4 Ingredients of Naming

Like cakes, names are built from multiple ingredients. At River + Wolf, we call these ingredients as the 4 Cs: character, communication, construction, and continuum. Below is a breakdown of each. 

Character is the personality of the name — what in the branding world is referred to as “tone of voice”. In examples, do you want a name that feels classical or edgy? Whimsical or scientific? Technical or natural? Whatever character or personality you choose, it should match your brand. In the athleisurewear industry, for example, Cobalt21 conveys a powerful, strong character. On the other hand, the personality of Oiselle is lyrical and poetic. Or, in fans, Craftmade has a premium and artistic character whereas Big Ass Fans is playful and a bit off-color. 

Construction refers to the build of the name. Some of the most popular are single dictionary words, camelback names, lexical blends, clipped or  telescoped words, short phrases, and acronyms. To cite a few examples: Senhance, a surgical robot name developed by River + Wolf (built from the Latin word for senses and the English word “enhance”). YouTube is called a camel case name as it features a medial capital (which make it look like the hump of a camel). LinkedIn and StumbleUpon are examples of phrasal names and Fedex is a clipped or telescoped name. 

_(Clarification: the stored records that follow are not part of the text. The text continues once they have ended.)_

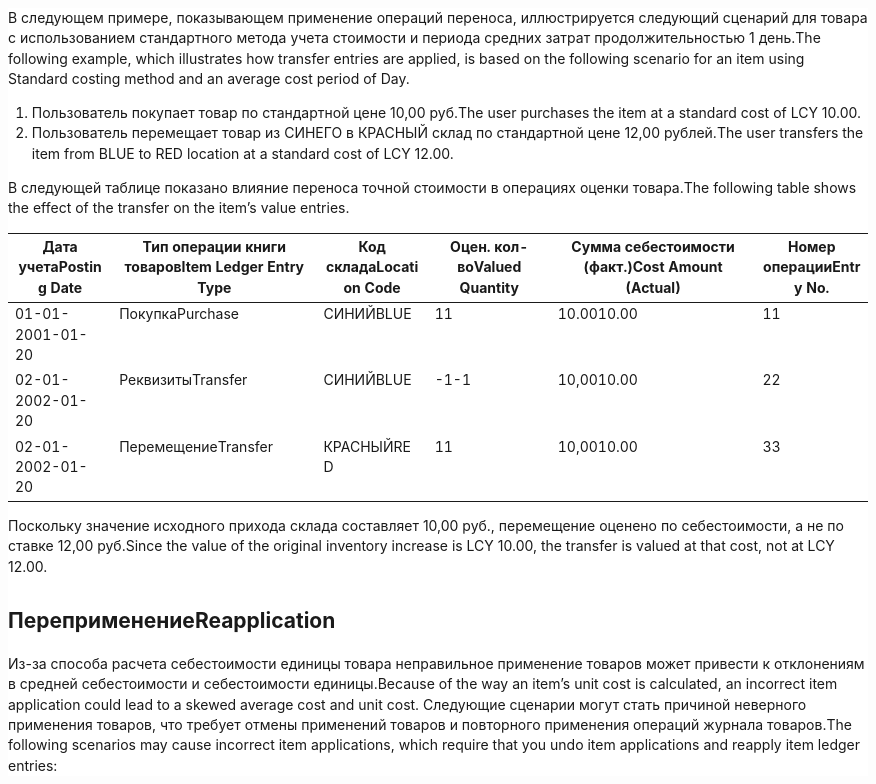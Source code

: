 <span data-ttu-id="9cd3e-490">В следующем примере, показывающем применение операций переноса, иллюстрируется следующий сценарий для товара с использованием стандартного метода учета стоимости и периода средних затрат продолжительностью 1 день.</span><span class="sxs-lookup"><span data-stu-id="9cd3e-490">The following example, which illustrates how transfer entries are applied, is based on the following scenario for an item using Standard costing method and an average cost period of Day.</span></span>  
  
1. <span data-ttu-id="9cd3e-491">Пользователь покупает товар по стандартной цене 10,00 руб.</span><span class="sxs-lookup"><span data-stu-id="9cd3e-491">The user purchases the item at a standard cost of LCY 10.00.</span></span>  
2. <span data-ttu-id="9cd3e-492">Пользователь перемещает товар из СИНЕГО в КРАСНЫЙ склад по стандартной цене 12,00 рублей.</span><span class="sxs-lookup"><span data-stu-id="9cd3e-492">The user transfers the item from BLUE to RED location at a standard cost of LCY 12.00.</span></span>  
  
<span data-ttu-id="9cd3e-493">В следующей таблице показано влияние переноса точной стоимости в операциях оценки товара.</span><span class="sxs-lookup"><span data-stu-id="9cd3e-493">The following table shows the effect of the transfer on the item’s value entries.</span></span>  
  
|<span data-ttu-id="9cd3e-494">Дата учета</span><span class="sxs-lookup"><span data-stu-id="9cd3e-494">Posting Date</span></span>|<span data-ttu-id="9cd3e-495">Тип операции книги товаров</span><span class="sxs-lookup"><span data-stu-id="9cd3e-495">Item Ledger Entry Type</span></span>|<span data-ttu-id="9cd3e-496">Код склада</span><span class="sxs-lookup"><span data-stu-id="9cd3e-496">Location Code</span></span>|<span data-ttu-id="9cd3e-497">Оцен. кол-во</span><span class="sxs-lookup"><span data-stu-id="9cd3e-497">Valued Quantity</span></span>|<span data-ttu-id="9cd3e-498">Сумма себестоимости (факт.)</span><span class="sxs-lookup"><span data-stu-id="9cd3e-498">Cost Amount (Actual)</span></span>|<span data-ttu-id="9cd3e-499">Номер операции</span><span class="sxs-lookup"><span data-stu-id="9cd3e-499">Entry No.</span></span>|  
|-------------------------------------|-----------------------------------------------|--------------------------------------|-----------------------------------------|------------------------------------------------|----------------------------------|  
|<span data-ttu-id="9cd3e-500">01-01-20</span><span class="sxs-lookup"><span data-stu-id="9cd3e-500">01-01-20</span></span>|<span data-ttu-id="9cd3e-501">Покупка</span><span class="sxs-lookup"><span data-stu-id="9cd3e-501">Purchase</span></span>|<span data-ttu-id="9cd3e-502">СИНИЙ</span><span class="sxs-lookup"><span data-stu-id="9cd3e-502">BLUE</span></span>|<span data-ttu-id="9cd3e-503">1</span><span class="sxs-lookup"><span data-stu-id="9cd3e-503">1</span></span>|<span data-ttu-id="9cd3e-504">10.00</span><span class="sxs-lookup"><span data-stu-id="9cd3e-504">10.00</span></span>|<span data-ttu-id="9cd3e-505">1</span><span class="sxs-lookup"><span data-stu-id="9cd3e-505">1</span></span>|  
|<span data-ttu-id="9cd3e-506">02-01-20</span><span class="sxs-lookup"><span data-stu-id="9cd3e-506">02-01-20</span></span>|<span data-ttu-id="9cd3e-507">Реквизиты</span><span class="sxs-lookup"><span data-stu-id="9cd3e-507">Transfer</span></span>|<span data-ttu-id="9cd3e-508">СИНИЙ</span><span class="sxs-lookup"><span data-stu-id="9cd3e-508">BLUE</span></span>|<span data-ttu-id="9cd3e-509">-1</span><span class="sxs-lookup"><span data-stu-id="9cd3e-509">-1</span></span>|<span data-ttu-id="9cd3e-510">10,00</span><span class="sxs-lookup"><span data-stu-id="9cd3e-510">10.00</span></span>|<span data-ttu-id="9cd3e-511">2</span><span class="sxs-lookup"><span data-stu-id="9cd3e-511">2</span></span>|  
|<span data-ttu-id="9cd3e-512">02-01-20</span><span class="sxs-lookup"><span data-stu-id="9cd3e-512">02-01-20</span></span>|<span data-ttu-id="9cd3e-513">Перемещение</span><span class="sxs-lookup"><span data-stu-id="9cd3e-513">Transfer</span></span>|<span data-ttu-id="9cd3e-514">КРАСНЫЙ</span><span class="sxs-lookup"><span data-stu-id="9cd3e-514">RED</span></span>|<span data-ttu-id="9cd3e-515">1</span><span class="sxs-lookup"><span data-stu-id="9cd3e-515">1</span></span>|<span data-ttu-id="9cd3e-516">10,00</span><span class="sxs-lookup"><span data-stu-id="9cd3e-516">10.00</span></span>|<span data-ttu-id="9cd3e-517">3</span><span class="sxs-lookup"><span data-stu-id="9cd3e-517">3</span></span>|  
  
<span data-ttu-id="9cd3e-518">Поскольку значение исходного прихода склада составляет 10,00 руб., перемещение оценено по себестоимости, а не по ставке 12,00 руб.</span><span class="sxs-lookup"><span data-stu-id="9cd3e-518">Since the value of the original inventory increase is LCY 10.00, the transfer is valued at that cost, not at LCY 12.00.</span></span>  
  
## <a name="reapplication"></a><span data-ttu-id="9cd3e-519">Переприменение</span><span class="sxs-lookup"><span data-stu-id="9cd3e-519">Reapplication</span></span>  
<span data-ttu-id="9cd3e-520">Из-за способа расчета себестоимости единицы товара неправильное применение товаров может привести к отклонениям в средней себестоимости и себестоимости единицы.</span><span class="sxs-lookup"><span data-stu-id="9cd3e-520">Because of the way an item’s unit cost is calculated, an incorrect item application could lead to a skewed average cost and unit cost.</span></span> <span data-ttu-id="9cd3e-521">Следующие сценарии могут стать причиной неверного применения товаров, что требует отмены применений товаров и повторного применения операций журнала товаров.</span><span class="sxs-lookup"><span data-stu-id="9cd3e-521">The following scenarios may cause incorrect item applications, which require that you undo item applications and reapply item ledger entries:</span></span>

Acronym type names can be a real word created from a longer string of words such as MADD (Mothers Against Drunk Driving) or K.I.N.D (Kids in Need of Desks) or else be an abbreviation formed from the initial letters of other words like AOL (American Online) or KFC (Kentucky Fried Chicken). 

Communication refers to the message or messages you want your name to telegraph, directly or indirectly. Even if the product of company is the same, names can convey different communications. In the cryptocurrency space, Tether speaks to stability whereas Neo conveys a new kind of money. And Ripple gets at yet another communication — that of ever-widening reach. 

The 4th C — continuum — highlights the fact that brand names fall on what the United States Patent and Trademark Office (USPTO) calls a Spectrum of Distinction. On one end of this spectrum you’ll find generic names and on the other, fanciful ones. Falling between these two extremes are descriptive, suggestive, and arbitrary marks. To get a better sense of these categories, let’s take a closer look at each.

Generic 

A generic name is synonymous with a general class of product or service. No one can have exclusive rights to a term that simply describes a goods or service — e.g. shoes, chairs, etc. That said, context matters. A crayon manufacturing company called Crayons would not be trademarkable; however, a non-profit called The Crayon Initiative led to a successful trademark registration. 

Descriptive 

Descriptive names tell you exactly what the product is or what it does. Examples of descriptive names are Three Day Blinds, TripAdvisor, and VitaminWater. Clearly, no head scratchers here. Be wary, however, of overly descriptive names; they can be hard to trademark unless they accrue a secondary meaning as was the case with Holiday Inn. 

Suggestive 

These kinds of names hover between descriptive and arbitrary. They aren’t as obvious as descriptive names, but they do suggest something about the underlying goods or services. Method is a considered suggestive because its meaning is associated with cleaning and ordering. Chop’t, a salad restaurant chain, calls up the eatery’s main foods — salads and vegetables. 

Arbitrary

Arbitrary names are real words that bear no obvious relationship to the underlying business or offerings. Apple is an excellent example of an arbitrary name as its meaning only becomes clear with some imaginative riffing. An apple could point to the Tree of Knowledge (Adam and Eve), education (students often give teachers apples), or science (Newton and the apple). Perhaps, given the streamlined look of an apple, the name is meant to call out the company’s minimalist aesthetic. 

Fanciful

Fanciful marks are invented words. They may point to some relevant meaning—the sleeping pill Lunesta fuses the word “luna” for moon and “esta” from siesta. Fanciful names can also be meaningless like Kodak and Oreo. Similarly, foreign words unknown to the average customer can fall into the fanciful category as is the case with Kijiji, the name of a Craig’s like platform in Canada means “village” in Swahili. The fanciful category also includes pairs of real words not commonly found together — think Youtube and Facebook. 

The four categories on the naming spectrum are neither hard nor fast — one category can blur into another. Similarly, the ingredients aren’t always sharply distinct. That said, having a grasp on these things is wise; it can help you cook up some good, maybe even great names!